**BRIEF**
Once the line with "## 🔗 Connect" is found in the data, output it and each following line exactly, up to and including the line with "- 🧑‍💻 DM me on", and nothing before or after.

Collection entries
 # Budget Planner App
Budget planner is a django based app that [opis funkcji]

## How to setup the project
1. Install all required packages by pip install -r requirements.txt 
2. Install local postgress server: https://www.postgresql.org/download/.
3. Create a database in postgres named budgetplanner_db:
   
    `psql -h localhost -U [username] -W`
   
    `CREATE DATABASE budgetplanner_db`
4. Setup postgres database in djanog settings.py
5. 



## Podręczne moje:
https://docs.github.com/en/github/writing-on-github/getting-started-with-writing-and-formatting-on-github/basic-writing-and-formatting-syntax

...

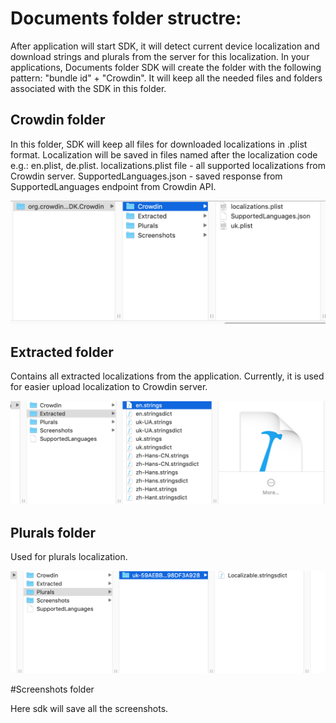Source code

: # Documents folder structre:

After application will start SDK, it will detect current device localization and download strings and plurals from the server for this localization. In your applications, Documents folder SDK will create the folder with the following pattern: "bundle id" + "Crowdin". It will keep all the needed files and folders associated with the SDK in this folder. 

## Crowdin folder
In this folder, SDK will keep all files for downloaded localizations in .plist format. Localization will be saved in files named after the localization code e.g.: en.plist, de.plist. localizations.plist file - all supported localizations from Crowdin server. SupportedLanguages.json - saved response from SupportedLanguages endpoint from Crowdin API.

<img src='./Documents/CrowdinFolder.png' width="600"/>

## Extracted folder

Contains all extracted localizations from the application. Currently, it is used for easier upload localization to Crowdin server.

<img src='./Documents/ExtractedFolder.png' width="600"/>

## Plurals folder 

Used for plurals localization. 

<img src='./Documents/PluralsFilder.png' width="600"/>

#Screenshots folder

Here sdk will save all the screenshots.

* * *

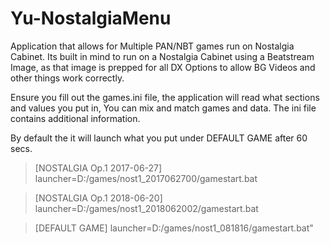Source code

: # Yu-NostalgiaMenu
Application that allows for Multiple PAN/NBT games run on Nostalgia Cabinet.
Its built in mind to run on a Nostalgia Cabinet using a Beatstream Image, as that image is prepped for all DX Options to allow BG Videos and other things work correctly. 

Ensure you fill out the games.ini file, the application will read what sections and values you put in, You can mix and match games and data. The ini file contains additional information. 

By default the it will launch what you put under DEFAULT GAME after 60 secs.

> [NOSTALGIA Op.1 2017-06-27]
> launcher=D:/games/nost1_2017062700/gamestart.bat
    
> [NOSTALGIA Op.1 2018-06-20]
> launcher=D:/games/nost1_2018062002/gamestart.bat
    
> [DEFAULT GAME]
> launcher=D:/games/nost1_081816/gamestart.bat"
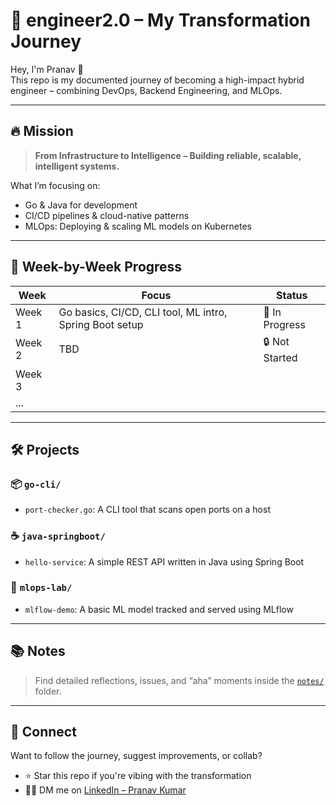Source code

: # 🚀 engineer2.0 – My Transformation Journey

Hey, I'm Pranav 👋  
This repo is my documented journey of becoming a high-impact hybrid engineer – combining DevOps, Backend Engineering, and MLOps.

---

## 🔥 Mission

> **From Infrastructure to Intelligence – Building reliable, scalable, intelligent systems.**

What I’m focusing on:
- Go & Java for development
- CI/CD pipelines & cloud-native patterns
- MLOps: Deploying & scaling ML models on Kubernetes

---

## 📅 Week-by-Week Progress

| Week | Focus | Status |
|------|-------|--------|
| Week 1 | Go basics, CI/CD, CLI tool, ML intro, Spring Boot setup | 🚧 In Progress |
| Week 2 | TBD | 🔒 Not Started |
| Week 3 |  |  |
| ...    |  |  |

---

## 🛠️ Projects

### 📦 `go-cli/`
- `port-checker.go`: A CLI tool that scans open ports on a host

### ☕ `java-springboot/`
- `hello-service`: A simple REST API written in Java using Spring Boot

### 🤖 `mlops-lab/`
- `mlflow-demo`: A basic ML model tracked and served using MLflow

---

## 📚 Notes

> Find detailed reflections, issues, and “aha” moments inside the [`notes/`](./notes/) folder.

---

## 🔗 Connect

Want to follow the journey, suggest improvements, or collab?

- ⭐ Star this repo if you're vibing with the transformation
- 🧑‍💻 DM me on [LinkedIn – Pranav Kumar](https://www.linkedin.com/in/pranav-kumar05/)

**SOLUTION FOR THIS PROBLEM**
## 🔗 Connect

Want to follow the journey, suggest improvements, or collab?

- ⭐ Star this repo if you're vibing with the transformation
- 🧑‍💻 DM me on [LinkedIn – Pranav Kumar](https://www.linkedin.com/in/pranav-kumar05/)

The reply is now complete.